Your answer is the lines below, exactly, from the one that contains "it strengthens the" through the one that contains "uniformity, in personal", both included.
[Start of Attachment]
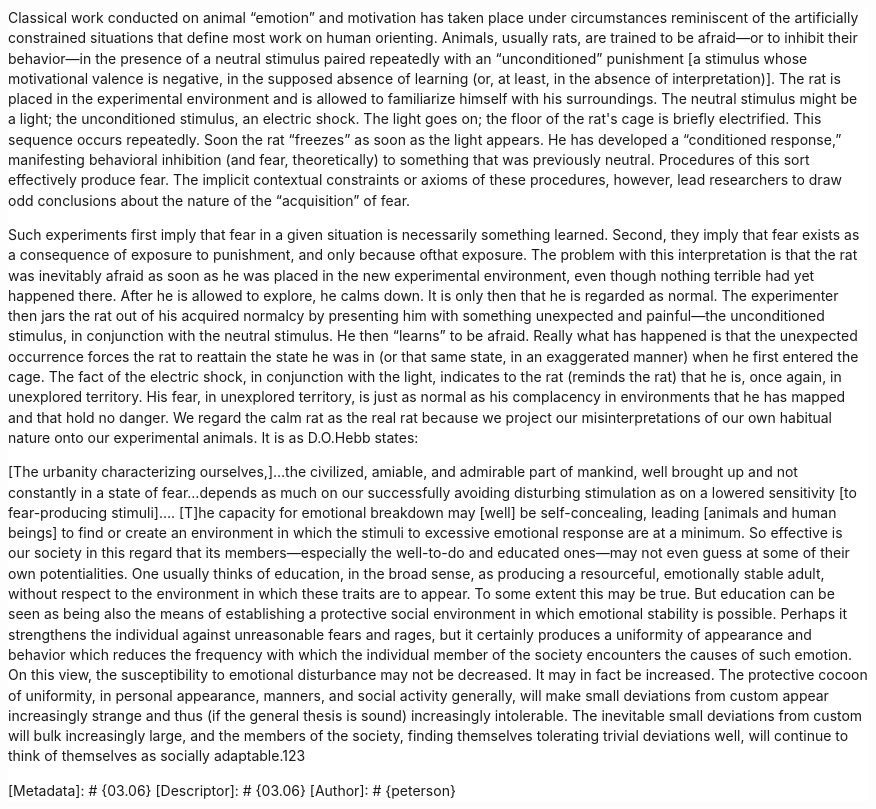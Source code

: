 Classical work conducted on animal “emotion” and motivation has taken place
under circumstances reminiscent of the artificially constrained situations that
define most work on human orienting. Animals, usually rats, are trained to be
afraid—or to inhibit their behavior—in the presence of a neutral stimulus
paired repeatedly with an “unconditioned” punishment [a stimulus whose
motivational valence is negative, in the supposed absence of learning (or, at
least, in the absence of interpretation)]. The rat is placed in the
experimental environment and is allowed to familiarize himself with his
surroundings. The neutral stimulus might be a light; the unconditioned
stimulus, an electric shock. The light goes on; the floor of the rat's cage is
briefly electrified. This sequence occurs repeatedly. Soon the rat “freezes” as
soon as the light appears. He has developed a “conditioned response,”
manifesting behavioral inhibition (and fear, theoretically) to something that
was previously neutral. Procedures of this sort effectively produce fear. The
implicit contextual constraints or axioms of these procedures, however, lead
researchers to draw odd conclusions about the nature of the “acquisition” of
fear.

Such experiments first imply that fear in a given situation is necessarily
something learned. Second, they imply that fear exists as a consequence of
exposure to punishment, and only because ofthat exposure. The problem with this
interpretation is that the rat was inevitably afraid as soon as he was placed
in the new experimental environment, even though nothing terrible had yet
happened there. After he is allowed to explore, he calms down. It is only then
that he is regarded as normal. The experimenter then jars the rat out of his
acquired normalcy by presenting him with something unexpected and painful—the
unconditioned stimulus, in conjunction with the neutral stimulus. He then
“learns” to be afraid. Really what has happened is that the unexpected
occurrence forces the rat to reattain the state he was in (or that same state,
in an exaggerated manner) when he first entered the cage. The fact of the
electric shock, in conjunction with the light, indicates to the rat (reminds
the rat) that he is, once again, in unexplored territory. His fear, in
unexplored territory, is just as normal as his complacency in environments that
he has mapped and that hold no danger. We regard the calm rat as the real rat
because we project our misinterpretations of our own habitual nature onto our
experimental animals. It is as D.O.Hebb states:

[The urbanity characterizing ourselves,]…the civilized, amiable, and admirable
part of mankind, well brought up and not constantly in a state of fear…depends
as much on our successfully avoiding disturbing stimulation as on a lowered
sensitivity [to fear-producing stimuli]…. [T]he capacity for emotional
breakdown may [well] be self-concealing, leading [animals and human beings] to
find or create an environment in which the stimuli to excessive emotional
response are at a minimum. So effective is our society in this regard that its
members—especially the well-to-do and educated ones—may not even guess at some
of their own potentialities. One usually thinks of education, in the broad
sense, as producing a resourceful, emotionally stable adult, without respect to
the environment in which these traits are to appear. To some extent this may be
true. But education can be seen as being also the means of establishing a
protective social environment in which emotional stability is possible. Perhaps
it strengthens the individual against unreasonable fears and rages, but it
certainly produces a uniformity of appearance and behavior which reduces the
frequency with which the individual member of the society encounters the causes
of such emotion. On this view, the susceptibility to emotional disturbance may
not be decreased. It may in fact be increased. The protective cocoon of
uniformity, in personal appearance, manners, and social activity generally,
will make small deviations from custom appear increasingly strange and thus (if
the general thesis is sound) increasingly intolerable. The inevitable small
deviations from custom will bulk increasingly large, and the members of the
society, finding themselves tolerating trivial deviations well, will continue
to think of themselves as socially adaptable.123


[Metadata]: # {03.06}
[Descriptor]: # {03.06}
[Author]: # {peterson}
[End of Attachment]
YOUR RESPONSE
it strengthens the individual against unreasonable fears and rages, but it
certainly produces a uniformity of appearance and behavior which reduces the
frequency with which the individual member of the society encounters the causes
of such emotion. On this view, the susceptibility to emotional disturbance may
not be decreased. It may in fact be increased. The protective cocoon of
uniformity, in personal appearance, manners, and social activity generally,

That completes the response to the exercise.